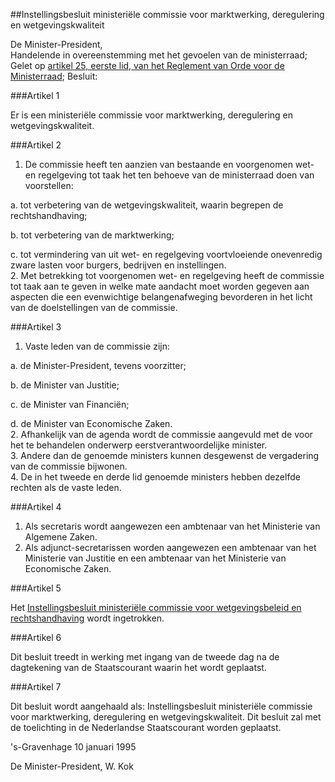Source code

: <meta http-equiv='Content-Type' content='text/html; charset=utf-8' />

##Instellingsbesluit ministeriële commissie voor marktwerking, deregulering en wetgevingskwaliteit 

De Minister-President,  
Handelende in overeenstemming met het gevoelen van de ministerraad; Gelet op [artikel 25, eerste lid, van het Reglement van Orde voor de Ministerraad](../../../../../../../../../rijksKB/reglement/van/orde/voor/de/ministerraad/BWBR0006501/README.md);
Besluit:     

###Artikel  1  

Er is een ministeriële commissie voor marktwerking, deregulering en wetgevingskwaliteit.  

###Artikel  2  

1.  De commissie heeft ten aanzien van bestaande en voorgenomen wet- en regelgeving tot taak het ten behoeve van de ministerraad doen van voorstellen: 

a.  tot verbetering van de wetgevingskwaliteit, waarin begrepen de rechtshandhaving; 

b.  tot verbetering van de marktwerking; 

c.  tot vermindering van uit wet- en regelgeving voortvloeiende onevenredig zware lasten voor burgers, bedrijven en instellingen.    
2.  Met betrekking tot voorgenomen wet- en regelgeving heeft de commissie tot taak aan te geven in welke mate aandacht moet worden gegeven aan aspecten die een evenwichtige belangenafweging bevorderen in het licht van de doelstellingen van de commissie.   

###Artikel  3  

1.  Vaste leden van de commissie zijn: 

a.  de Minister-President, tevens voorzitter; 

b.  de Minister van Justitie; 

c.  de Minister van Financiën; 

d.  de Minister van Economische Zaken.    
2.  Afhankelijk van de agenda wordt de commissie aangevuld met de voor het te behandelen onderwerp eerstverantwoordelijke minister.   
3.  Andere dan de genoemde ministers kunnen desgewenst de vergadering van de commissie bijwonen.   
4.  De in het tweede en derde lid genoemde ministers hebben dezelfde rechten als de vaste leden.   

###Artikel  4  

1.  Als secretaris wordt aangewezen een ambtenaar van het Ministerie van Algemene Zaken.   
2.  Als adjunct-secretarissen worden aangewezen een ambtenaar van het Ministerie van Justitie en een ambtenaar van het Ministerie van Economische Zaken.   

###Artikel  5  

Het [Instellingsbesluit ministeriële commissie voor wetgevingsbeleid en rechtshandhaving](../../../../../../../../../ministeriele-regeling/instellingsbesluit/ministeriële/commissie/voor/wetgevingsbeleid/en/etc/BWBR0006579/README.md) wordt ingetrokken.  

###Artikel  6  

Dit besluit treedt in werking met ingang van de tweede dag na de dagtekening van de Staatscourant waarin het wordt geplaatst.  

###Artikel  7  

Dit besluit wordt aangehaald als: Instellingsbesluit ministeriële commissie voor marktwerking, deregulering en wetgevingskwaliteit. 
Dit besluit zal met de toelichting in de Nederlandse Staatscourant worden geplaatst.   

's-Gravenhage 
10 januari 1995    

De 
Minister-President, 
W.  Kok      
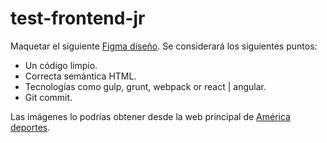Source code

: # test-frontend-jr
Maquetar el siguiente [Figma diseño](https://www.figma.com/file/ExMck0eBIhRMaKDGuAJZ5N/Test-frontend-Jr?node-id=0%3A1).
Se considerará los siguientes puntos:

- Un código limpio.
- Correcta semántica HTML.
- Tecnologías como gulp, grunt, webpack or react | angular.
- Git commit.

Las imágenes lo podrías obtener desde la web principal de [América deportes](https://www.americatv.com.pe/deportes/).
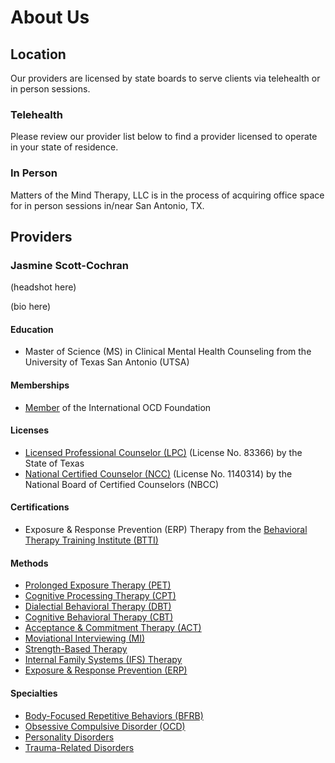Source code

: # About Us

## Location

Our providers are licensed by state boards to serve clients via telehealth or in person sessions.

### Telehealth

Please review our provider list below to find a provider licensed to operate in your state of residence.

### In Person

Matters of the Mind Therapy, LLC is in the process of acquiring office space for in person sessions in/near San Antonio, TX.

## Providers

### Jasmine Scott-Cochran

(headshot here)

(bio here)

#### Education

- Master of Science (MS) in Clinical Mental Health Counseling from the University of Texas San Antonio (UTSA)

#### Memberships

- [Member](https://iocdf.org/providers/scott-cochran-jasmine-d/) of the International OCD Foundation

#### Licenses

- [Licensed Professional Counselor (LPC)](https://vo.licensing.hpc.texas.gov/datamart/searchByName.do) (License No. 83366) by the State of Texas
- [National Certified Counselor (NCC)](1140314) (License No. 1140314) by the National Board of Certified Counselors (NBCC)

#### Certifications

- Exposure & Response Prevention (ERP) Therapy from the [Behavioral Therapy Training Institute (BTTI)](https://iocdf.org/professionals/training-institute/btti/)

#### Methods

- [Prolonged Exposure Therapy (PET)](https://www.psychologytoday.com/us/therapy-types/prolonged-exposure-therapy)
- [Cognitive Processing Therapy (CPT)](https://www.psychologytoday.com/us/therapy-types/cognitive-processing-therapy)
- [Dialectial Behavioral Therapy (DBT)](https://www.psychologytoday.com/us/therapy-types/dialectical-behavior-therapy)
- [Cognitive Behavioral Therapy (CBT)](https://www.psychologytoday.com/us/basics/cognitive-behavioral-therapy)
- [Acceptance & Commitment Therapy (ACT)](https://www.psychologytoday.com/us/therapy-types/acceptance-and-commitment-therapy)
- [Moviational Interviewing (MI)](https://www.psychologytoday.com/us/therapy-types/motivational-interviewing)
- [Strength-Based Therapy](https://www.psychologytoday.com/us/therapy-types/strength-based-therapy)
- [Internal Family Systems (IFS) Therapy](https://www.psychologytoday.com/us/therapy-types/internal-family-systems-therapy) 
- [Exposure & Response Prevention (ERP)](https://www.psychologytoday.com/us/therapy-types/exposure-and-response-prevention)

#### Specialties

- [Body-Focused Repetitive Behaviors (BFRB)](https://www.psychologytoday.com/us/basics/body-focused-repetitive-behaviors)
- [Obsessive Compulsive Disorder (OCD)](https://www.psychologytoday.com/us/conditions/obsessive-compulsive-disorder)
- [Personality Disorders](https://www.psychiatry.org/patients-families/personality-disorders/what-are-personality-disorders)
- [Trauma-Related Disorders](https://www.psychologytoday.com/us/basics/trauma)
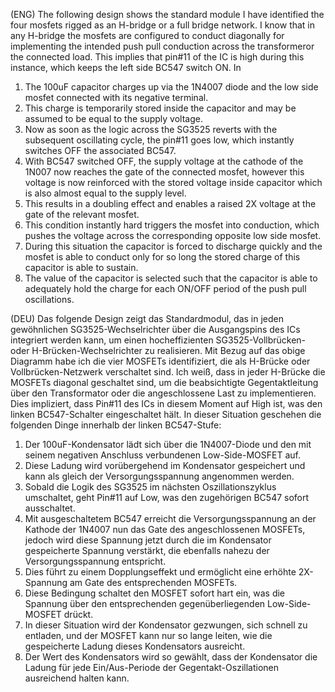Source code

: (ENG) The following design shows the standard module  I have identified the four mosfets rigged as an H-bridge or a full bridge network. I know that in any H-bridge the mosfets are configured to conduct diagonally for implementing the intended push pull conduction across the transformeror the connected load. This implies that pin#11 of the IC is high during this instance, which keeps the left side BC547 switch ON. In 
1) The 100uF capacitor charges up via the 1N4007 diode and the low side mosfet connected with its negative terminal.
2) This charge is temporarily stored inside the capacitor and may be assumed to be equal to the supply voltage.
3) Now as soon as the logic across the SG3525 reverts with the subsequent oscillating cycle, the pin#11 goes low, which instantly switches OFF the associated BC547.
4) With BC547 switched OFF, the supply voltage at the cathode of the 1N007 now reaches the gate of the connected mosfet, however this voltage is now reinforced with the stored voltage inside capacitor which is also almost equal to the supply level.
5) This results in a doubling effect and enables a raised 2X voltage at the gate of the relevant mosfet.
6) This condition instantly hard triggers the mosfet into conduction, which pushes the voltage across the corresponding opposite low side mosfet.
7) During this situation the capacitor is forced to discharge quickly and the mosfet is able to conduct only for so long the stored charge of this capacitor is able to sustain.
8) The value of the capacitor is selected such that the capacitor is able to adequately hold the charge for each ON/OFF period of the push pull oscillations.




(DEU) Das folgende Design zeigt das Standardmodul, das in jeden gewöhnlichen SG3525-Wechselrichter über die Ausgangspins des ICs integriert werden kann, um einen hocheffizienten SG3525-Vollbrücken- oder H-Brücken-Wechselrichter zu realisieren. Mit Bezug auf das obige Diagramm habe ich die vier MOSFETs identifiziert, die als H-Brücke oder Vollbrücken-Netzwerk verschaltet sind. Ich weiß, dass in jeder H-Brücke die MOSFETs diagonal geschaltet sind, um die beabsichtigte Gegentaktleitung über den Transformator oder die angeschlossene Last zu implementieren. Dies impliziert, dass Pin#11 des ICs in diesem Moment auf High ist, was den linken BC547-Schalter eingeschaltet hält.  In dieser Situation geschehen die folgenden Dinge innerhalb der linken BC547-Stufe:
1) Der 100uF-Kondensator lädt sich über die 1N4007-Diode und den mit seinem negativen Anschluss verbundenen Low-Side-MOSFET auf.
2) Diese Ladung wird vorübergehend im Kondensator gespeichert und kann als gleich der Versorgungsspannung angenommen werden.
3) Sobald die Logik des SG3525 im nächsten Oszillationszyklus umschaltet, geht Pin#11 auf Low, was den zugehörigen BC547 sofort ausschaltet.
4) Mit ausgeschaltetem BC547 erreicht die Versorgungsspannung an der Kathode der 1N4007 nun das Gate des angeschlossenen MOSFETs, jedoch wird diese Spannung jetzt durch die im Kondensator gespeicherte Spannung verstärkt, die ebenfalls nahezu der Versorgungsspannung entspricht.
5) Dies führt zu einem Dopplungseffekt und ermöglicht eine erhöhte 2X-Spannung am Gate des entsprechenden MOSFETs.
6) Diese Bedingung schaltet den MOSFET sofort hart ein, was die Spannung über den entsprechenden gegenüberliegenden Low-Side-MOSFET drückt.
7) In dieser Situation wird der Kondensator gezwungen, sich schnell zu entladen, und der MOSFET kann nur so lange leiten, wie die gespeicherte Ladung dieses Kondensators ausreicht.
8) Der Wert des Kondensators wird so gewählt, dass der Kondensator die Ladung für jede Ein/Aus-Periode der Gegentakt-Oszillationen ausreichend halten kann.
***
Task item: The lines sought are those in the data above that include the string "inside"; copy each one.

Problem solution:
2) This charge is temporarily stored inside the capacitor and may be assumed to be equal to the supply voltage.
4) With BC547 switched OFF, the supply voltage at the cathode of the 1N007 now reaches the gate of the connected mosfet, however this voltage is now reinforced with the stored voltage inside capacitor which is also almost equal to the supply level.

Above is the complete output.